3 arguments for the world-wide introduction of the Resale Right

The study (available in English, or English with Parallel French and Spanish) conducted by Sam Ricketson, Professor of Law, Melbourne Law School and Barrister, Victoria entitled “Proposed international treaty on RRR for visual artists” and published in 2015, focuses on the arguments in favor of the adoption of a new treaty on the Resale Right (Resale Royalty Right or RRR) and to put forward its essential elements.

The author of the study provides 3 main justifications for the adoption of the Resale Right, with one argument being the strongest underpinning factor in support of a new international treaty.

1. Compassion/sentiment

With visual artists being empirically proven as having low incomes and having to rely on other jobs in order to ensure financial stability, there is a humanitarian concern for ensuring that they continue to dedicate themselves to their craft; what is worse, visual artists’s income is lower than other categories of creators. Thus the Resale Right, on its own, would address this imbalance and ensure that authors, or their successors will receive a proper financial reward from the resale of their works. Should this not happen during the artists’s life, his family or estate might be the one to benefit from his subsequent popularity and steep increase in the value of his works..

tableau
Copyright – Jean-Louis Forain

Recent investigations have shown however that the great majority of artists receive relatively small royalties based on the resale right (in the UK, the median monthly distribution of the RRR was about 275 GBP, nevertheless sufficient for many artists to further commit to creating by investing in tools, studios or livelihoods). Ricketson identifies the main caveat of the sentiment argument as represented by a very lively and dynamic art market which might lead artists’s works to increase very little in value, or even decrease, during or after their lifetime. Additionally, if artistic poverty is to be addressed, there is an array of methods that can be employed, from state subsidies or awards to better regulation of agreements between artists and agents or galleries.

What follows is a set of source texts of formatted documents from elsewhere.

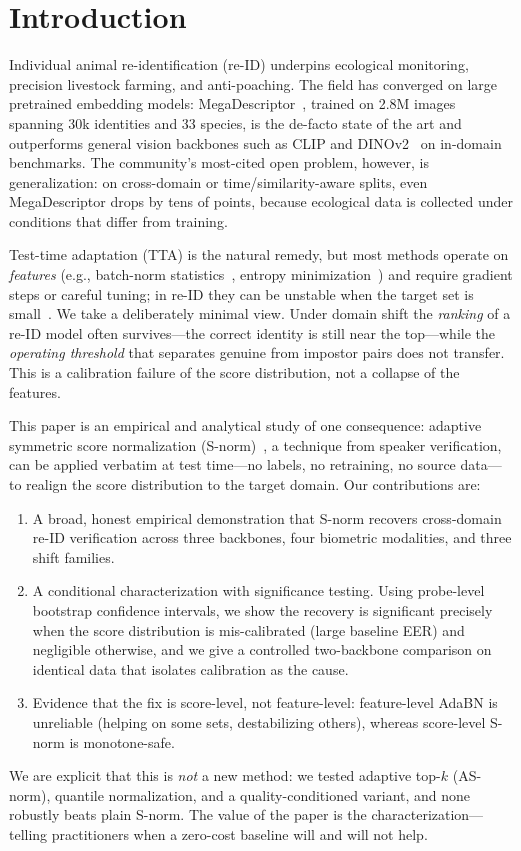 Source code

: \documentclass[conference]{IEEEtran}
\begin{document}
\section{Introduction}
Individual animal re-identification (re-ID) underpins ecological monitoring, precision livestock
farming, and anti-poaching. The field has converged on large pretrained embedding models:
MegaDescriptor~\cite{cermak2024}, trained on 2.8M images spanning 30k identities and 33 species, is
the de-facto state of the art and outperforms general vision backbones such as CLIP and
DINOv2~\cite{oquab2024} on in-domain benchmarks. The community's most-cited open problem, however,
is generalization: on cross-domain or time/similarity-aware splits, even MegaDescriptor drops by
tens of points, because ecological data is collected under conditions that differ from training.

Test-time adaptation (TTA) is the natural remedy, but most methods operate on \emph{features}
(e.g., batch-norm statistics~\cite{li2017}, entropy minimization~\cite{wang2021}) and require
gradient steps or careful tuning; in re-ID they can be unstable when the target set is
small~\cite{dart2025}. We take a deliberately minimal view. Under domain shift the \emph{ranking} of
a re-ID model often survives---the correct identity is still near the top---while the \emph{operating
threshold} that separates genuine from impostor pairs does not transfer. This is a calibration
failure of the score distribution, not a collapse of the features.

This paper is an empirical and analytical study of one consequence: adaptive symmetric score
normalization (S-norm)~\cite{auckenthaler2000}, a technique from speaker verification, can be applied
verbatim at test time---no labels, no retraining, no source data---to realign the score distribution
to the target domain. Our contributions are:
\begin{enumerate}
\item A broad, honest empirical demonstration that S-norm recovers cross-domain re-ID verification
across three backbones, four biometric modalities, and three shift families.
\item A conditional characterization with significance testing. Using probe-level bootstrap
confidence intervals, we show the recovery is significant precisely when the score distribution is
mis-calibrated (large baseline EER) and negligible otherwise, and we give a controlled two-backbone
comparison on identical data that isolates calibration as the cause.
\item Evidence that the fix is score-level, not feature-level: feature-level AdaBN is unreliable
(helping on some sets, destabilizing others), whereas score-level S-norm is monotone-safe.
\end{enumerate}
We are explicit that this is \emph{not} a new method: we tested adaptive top-$k$ (AS-norm), quantile
normalization, and a quality-conditioned variant, and none robustly beats plain S-norm. The value of
the paper is the characterization---telling practitioners when a zero-cost baseline will and will not
help.
\end{document}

2. Artist’s entitlement to share in increases in value

This type of argument consider the increase in value of the original work – if and where it occurs – and assume that it’s part of the artist’s fame and recognition and therefore he is entitled a share in this increased value. There are a few issues with putting forward this argument, first relating to the difficulty in identifying the subsequent “profits” – it’s a difficult task in the light of the development of the art market (where a work may also decrease in value or where art market professionals can employ account practices where they can “disguise” such profits). Additionally, some participants on the art market (which mostly tend to speculate on the value of the works and to fail to recognize their creative and artistic value), regard such works as nothing more than “property” (similar to land, equities, stocks or real-estate) where the original owner has no share in the increased profits along the line.

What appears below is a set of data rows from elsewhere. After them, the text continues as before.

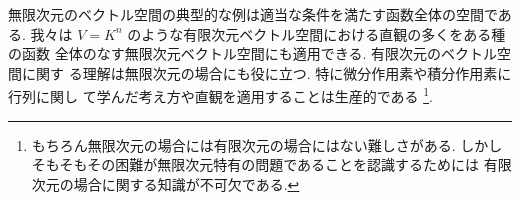 \documentclass[12pt,twoside]{jarticle}
\begin{document}


無限次元のベクトル空間の典型的な例は適当な条件を満たす函数全体の空間である.
我々は $V=K^n$ のような有限次元ベクトル空間における直観の多くをある種の函数
全体のなす無限次元ベクトル空間にも適用できる.  有限次元のベクトル空間に関す
る理解は無限次元の場合にも役に立つ.  特に微分作用素や積分作用素に行列に関し
て学んだ考え方や直観を適用することは生産的である%
\footnote{もちろん無限次元の場合には有限次元の場合にはない難しさがある.
  しかしそもそもその困難が無限次元特有の問題であることを認識するためには
  有限次元の場合に関する知識が不可欠である.}.
\end{document}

3. Resale Right as an ‘author’s right’

Sam Ricketson underlines that this argument is based on the fact that the visual artist, by the nature of her work, is disadvantaged in the exploitation of her authors’ rights in comparison with other categories of authors. The Visual Artist can very rarely produce value out of her reproduction right, considerably less than a writer or a composer, as well as very limited opportunities for communication to public like performance and broadcasting. This leaves the artist with a very limited choice regarding income: the initial sale of her work. The Resale Right will then attempt to redress the imbalance, in order to make it work “the same way as the writer receives a royalty of the sale of a further copy of her work”. This way, the resale right becomes one of the exclusive economic rights, similar to the rights of reproduction, public performance and so on, only specific to the conditions and circumstances of the visual artistic practice and production.

This approach has been implemented in the European Resale Right Directive (2001/84/EC) (3): “The resale right is intended to ensure that authors of graphic and plastic works of art share in the economic success of their original works of art. It helps to redress the balance between the economic situation of authors of graphic and plastic works of art and that of other creators who benefit from successive exploitations of their works.”

 Moreover, within the grander purpose of establishing an international treaty on the Resale Right, Samuel Ricketson’s opinion and recommentation is to ensure that ‘parity rationale’ argument would be the most appropriate to underpin such a treaty.